O terceiro ponto é a importância que todas as políticas, os diagnósticos que serão feitos agora para o próximo ministro tenha um olhar para as desigualdades educacionais, não se pode mais atuar mais com médias. A média pode fazer com os que são melhores vão melhorando, mas os abaixo da média pioram ainda mais. Temos que tratar as desigualdades econômicas, raciais e de gênero. 

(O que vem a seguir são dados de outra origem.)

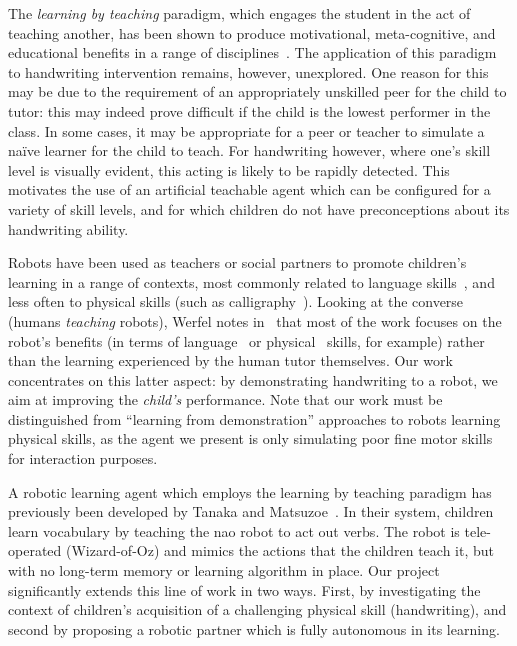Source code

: \documentclass{article}
\begin{document}
The \emph{learning by teaching} paradigm, which engages the student in the act
of teaching another, has been shown to produce motivational, meta-cognitive, and
educational benefits in a range of disciplines~\cite{Rohrbeck2003}. The
application of this paradigm to handwriting intervention remains, however,
unexplored. One reason for this may be due to the requirement of an
appropriately unskilled peer for the child to tutor: this may indeed prove
difficult if the child is the lowest performer in the class.  In some cases, it
may be appropriate for a peer or teacher to simulate a na\"ive learner for the
child to teach. For handwriting however, where one's skill level is visually
evident, this acting is likely to be rapidly detected. This motivates the use of
an artificial teachable agent which can be configured for a variety of skill
levels, and for which children do not have preconceptions about its handwriting
ability.

Robots have been used as teachers or social partners to promote children's
learning in a range of contexts, most commonly related to language
skills~\cite{han2010robot}, and less often to physical skills (such as
calligraphy~\cite{Matsui2013}). Looking at the converse (humans \emph{teaching}
robots), Werfel notes in~\cite{Werfel2014} that most of the work focuses on the
robot's benefits (in terms of language~\cite{Saunders2010} or
physical~\cite{Mulling2013} skills, for example) rather than the learning
experienced by the human tutor themselves.  Our work concentrates on this latter
aspect: by demonstrating handwriting to a robot, we aim at improving the
\emph{child's} performance. Note that our work must be distinguished from
``learning from demonstration'' approaches to robots learning physical skills,
as the agent we present is only simulating poor fine motor skills for interaction
purposes.

A robotic learning agent which employs the learning by teaching paradigm has
previously been developed by Tanaka and Matsuzoe~\cite{Tanaka2012}. In their
system, children learn vocabulary by teaching the {\sc nao} robot to act out
verbs. The robot is tele-operated (Wizard-of-Oz) and mimics the actions that the
children teach it, but with no long-term memory or learning algorithm in place.
Our project significantly extends this line of work in two ways. First, by
investigating the context of children's acquisition of a challenging physical
skill (handwriting), and second by proposing a robotic partner which is fully
autonomous in its learning.
\end{document}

O modelo mais simples de entender é o do SUS – Sistema único de Saúde onde você define com clareza os papéis e responsabilidade de cada ente federal, estadual e municipal. Hoje, muitas políticas vão direto para escola e não passam pelo município ou vão diretamente para o município estando desarticulada do estado. Tem um acúmulo de sobreposição de políticas em um mesmo município ou escola. Existe uma desarticulação, não existe uma clareza da importância do MEC para além do balcão do FNDE. 

A força da Sociedade Civil

Sou bem positiva, temos uma militância na área da educação de pessoas que realmente acreditam na educação. A capacidade que temos de reconstrução e de conseguir tirar 10 anos de atraso em 10 anos é alta. Dá para fazer. Contudo, é um desafio enorme, que a educação sozinha não dá conta. Um estudo de economistas brasileiros que estão na universidade de Zurique, mostrou que alunos oriundos de um padrão superior de educação que vem de uma classe média alta ou ambientes e contexto enriquecedoras ganham muito mais do que estudantes que saem de uma periferia e vão para o mercado de trabalho. Não adianta achar que os alunos vão aprender sozinhos quando a gente tem 80% da população em escola pública, sendo que em torno de 50% estão em alta vulnerabilidade. Se não tivermos professores capacitados não haverá milagre. Não estamos no nível de auto aprendizado, quando o aluno busca e aprende sozinho. Alguns terão essa capacidade, mas são poucos. 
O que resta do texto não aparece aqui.